Avvocati, giuristi, criminologi, ricercatori, psicologi, semplici attivisti. E poi diversi familiari di persone detenute e soprattutto oltre 300 detenuti iscritti all’associazione. In particolare infatti è attraverso i continui rapporti epistolari con centinaia di detenuti e i loro familiari che Yairaiha ha costruito – e continua a farlo giorno dopo giorno – un quadro della situazione sempre aggiornato.
La prima cosa che chiedo a Sandra Berardi è cosa significa Yairaiha e lei ci racconta che vuol dire “viaggiatore”. Perché l’associazione prende il nome da un CD inciso da due ragazzi magrebini all’interno del carcere minorile di Catanzaro nei primi anni 2000. Ed è qui in regione che tutto è iniziato, anche se presto il lavoro si è esteso a tutto il Paese.
«Siamo nati su impulso dei detenuti nelle carceri calabresi, partendo dalla conoscenza di questi stessi istituti con ricerche e visite ispettive. E poi queste attività si sono estese a tutto il territorio nazionale», racconta Sandra. «L’azione si è propagata da sé con il passaparola tra i detenuti stessi, siamo diventati un punto di riferimento per centinaia di carcerati. Bisogna tenere presente che le carceri sono una specie di circoscrizioni calabresi o comunque meridionali».
Questa frase potrebbe sembrare una boutade, ma così non è. Analizzando le presenze negli istituti penitenziari, risulta che al 30 giugno 2023, il 45,2% delle persone detenute in Italia proviene dalle regioni di Calabria, Campania, Puglia e Sicilia. Davanti a questo dato si può liquidare il fenomeno con la propensione al crimine in queste aree oppure interrogarsi e scoprire che il carcere è spesso lo specchio di emarginazione sociale, povertà e altri fattori strutturali. La correlazione tra povertà e tasso di criminalità è un tema ampiamente riconosciuto dagli esperti di criminologia.

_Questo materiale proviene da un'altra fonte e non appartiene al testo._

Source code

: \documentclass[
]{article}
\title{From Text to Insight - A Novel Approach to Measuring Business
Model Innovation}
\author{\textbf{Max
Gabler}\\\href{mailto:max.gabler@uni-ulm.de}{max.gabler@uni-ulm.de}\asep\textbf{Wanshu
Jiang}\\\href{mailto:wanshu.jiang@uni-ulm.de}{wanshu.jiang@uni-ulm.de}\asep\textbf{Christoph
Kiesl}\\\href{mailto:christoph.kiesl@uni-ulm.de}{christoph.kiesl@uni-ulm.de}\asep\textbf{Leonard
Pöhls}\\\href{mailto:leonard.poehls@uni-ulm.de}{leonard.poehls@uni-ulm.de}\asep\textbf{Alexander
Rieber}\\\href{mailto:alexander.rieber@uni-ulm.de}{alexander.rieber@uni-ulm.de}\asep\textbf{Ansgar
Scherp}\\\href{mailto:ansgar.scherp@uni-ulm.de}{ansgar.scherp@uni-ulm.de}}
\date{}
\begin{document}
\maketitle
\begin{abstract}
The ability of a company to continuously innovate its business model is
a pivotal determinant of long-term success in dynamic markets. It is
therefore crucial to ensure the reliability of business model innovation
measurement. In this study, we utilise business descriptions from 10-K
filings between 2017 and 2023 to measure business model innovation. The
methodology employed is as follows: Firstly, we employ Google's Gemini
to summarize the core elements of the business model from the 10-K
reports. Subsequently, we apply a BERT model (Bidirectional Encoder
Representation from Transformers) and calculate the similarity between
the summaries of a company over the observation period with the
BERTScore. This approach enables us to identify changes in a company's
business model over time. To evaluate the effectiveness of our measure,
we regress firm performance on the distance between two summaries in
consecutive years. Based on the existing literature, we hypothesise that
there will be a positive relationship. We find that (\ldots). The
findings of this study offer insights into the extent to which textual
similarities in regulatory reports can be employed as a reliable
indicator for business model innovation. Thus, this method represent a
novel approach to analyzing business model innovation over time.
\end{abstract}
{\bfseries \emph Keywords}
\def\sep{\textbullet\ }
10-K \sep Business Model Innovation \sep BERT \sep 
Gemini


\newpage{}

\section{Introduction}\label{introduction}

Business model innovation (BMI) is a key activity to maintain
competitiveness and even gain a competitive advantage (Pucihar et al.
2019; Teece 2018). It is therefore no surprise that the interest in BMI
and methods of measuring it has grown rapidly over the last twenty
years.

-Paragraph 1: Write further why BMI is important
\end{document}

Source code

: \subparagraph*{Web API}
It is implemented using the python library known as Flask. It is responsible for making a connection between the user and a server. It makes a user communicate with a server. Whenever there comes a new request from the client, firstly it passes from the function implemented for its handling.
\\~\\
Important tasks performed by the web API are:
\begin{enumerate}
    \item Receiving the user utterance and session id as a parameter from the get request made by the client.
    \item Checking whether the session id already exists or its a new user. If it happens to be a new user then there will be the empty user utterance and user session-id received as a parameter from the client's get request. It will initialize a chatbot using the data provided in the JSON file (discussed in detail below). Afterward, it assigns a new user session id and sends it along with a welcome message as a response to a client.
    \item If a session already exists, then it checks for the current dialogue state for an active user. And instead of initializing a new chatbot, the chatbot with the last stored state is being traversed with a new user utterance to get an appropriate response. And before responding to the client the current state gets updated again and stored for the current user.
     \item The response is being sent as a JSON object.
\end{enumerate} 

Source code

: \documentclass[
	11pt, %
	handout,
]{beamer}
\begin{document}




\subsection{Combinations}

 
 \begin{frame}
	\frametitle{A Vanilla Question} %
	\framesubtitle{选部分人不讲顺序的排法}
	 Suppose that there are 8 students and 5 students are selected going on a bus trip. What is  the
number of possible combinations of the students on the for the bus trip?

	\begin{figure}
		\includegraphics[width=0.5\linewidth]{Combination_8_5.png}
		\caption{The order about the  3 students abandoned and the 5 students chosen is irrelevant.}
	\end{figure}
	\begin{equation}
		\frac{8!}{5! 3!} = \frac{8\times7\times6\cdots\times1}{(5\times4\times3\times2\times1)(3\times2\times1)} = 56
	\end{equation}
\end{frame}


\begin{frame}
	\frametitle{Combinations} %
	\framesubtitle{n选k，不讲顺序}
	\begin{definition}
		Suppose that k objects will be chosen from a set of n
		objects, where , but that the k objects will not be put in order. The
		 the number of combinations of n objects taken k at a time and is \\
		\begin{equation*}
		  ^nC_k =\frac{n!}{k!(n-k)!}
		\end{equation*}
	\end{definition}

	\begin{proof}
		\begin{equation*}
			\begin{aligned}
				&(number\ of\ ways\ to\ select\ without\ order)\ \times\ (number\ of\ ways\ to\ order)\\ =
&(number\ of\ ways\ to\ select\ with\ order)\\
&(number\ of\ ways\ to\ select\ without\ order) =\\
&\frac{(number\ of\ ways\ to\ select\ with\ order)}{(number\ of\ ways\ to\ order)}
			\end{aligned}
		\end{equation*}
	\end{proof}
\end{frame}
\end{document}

«Rispetto alle carceri c’è una questione meridionale ancora aperta», dice Sandra. La presidente di Yairaiha è una donna schietta, diretta, non ha peli sulla lingua ed entra nel cuore di un tema assai divisivo quale spesso è la giustizia. «Per esempio, un reato come la distrazione di fondi che altrove diventa appropriazione indebita, qui diventa associazione mafiosa».
Berardi denuncia un vero e proprio sistema punitivo diverso per i meridionali. «Prendiamo il 416 bis: deriva direttamente dalla vecchia Legge Pica che puniva i briganti e arrestava anche i loro familiari. Nelle sezioni femminili di alta sicurezza ci sono in prevalenza donne che non hanno commesso reati, se non quello di essere mogli, figlie o madri di qualcuno. E magari dopo anni di carcerazione preventiva vengono assolte per non aver commesso reati».
Siamo nel campo del pregiudizio nel senso più letterale e repressivo del termine. «È proprio questo l’obiettivo di Yairaiha: provare a rompere questi tabù». E per farlo c’è bisogno di sensibilizzare il mondo fuori. Uno dei modi è “La prigione e la piazza”, una mostra mercato itinerante di libri dal e sul carcere che da due anni attraversa le città di tutta Italia, non solo al Sud. «Occorre rompere il muro di omertà rispetto al carcere, c’è la necessità di un superamento culturale. È chiaro che il solo intervento repressivo non è sufficiente a superare determinate problematiche».
È una battaglia contro la repressione, non solo in termini etici e umanitari, ma strategica: il ricorso a questo metodo non funziona, non è risolutivo. L’associazione Yairaiha si è costituita parte civile in più di un processo, in qualche caso i processi sono nati proprio grazie al loro intervento. «Il modello carcerario italiano è sotto gli occhi di tutti. Le immagini di Santa Maria Capua Vetere hanno fatto cadere il velo di ipocrisia che sinora ha coperto la mattanza nelle carceri italiane a seguito delle proteste e non solo».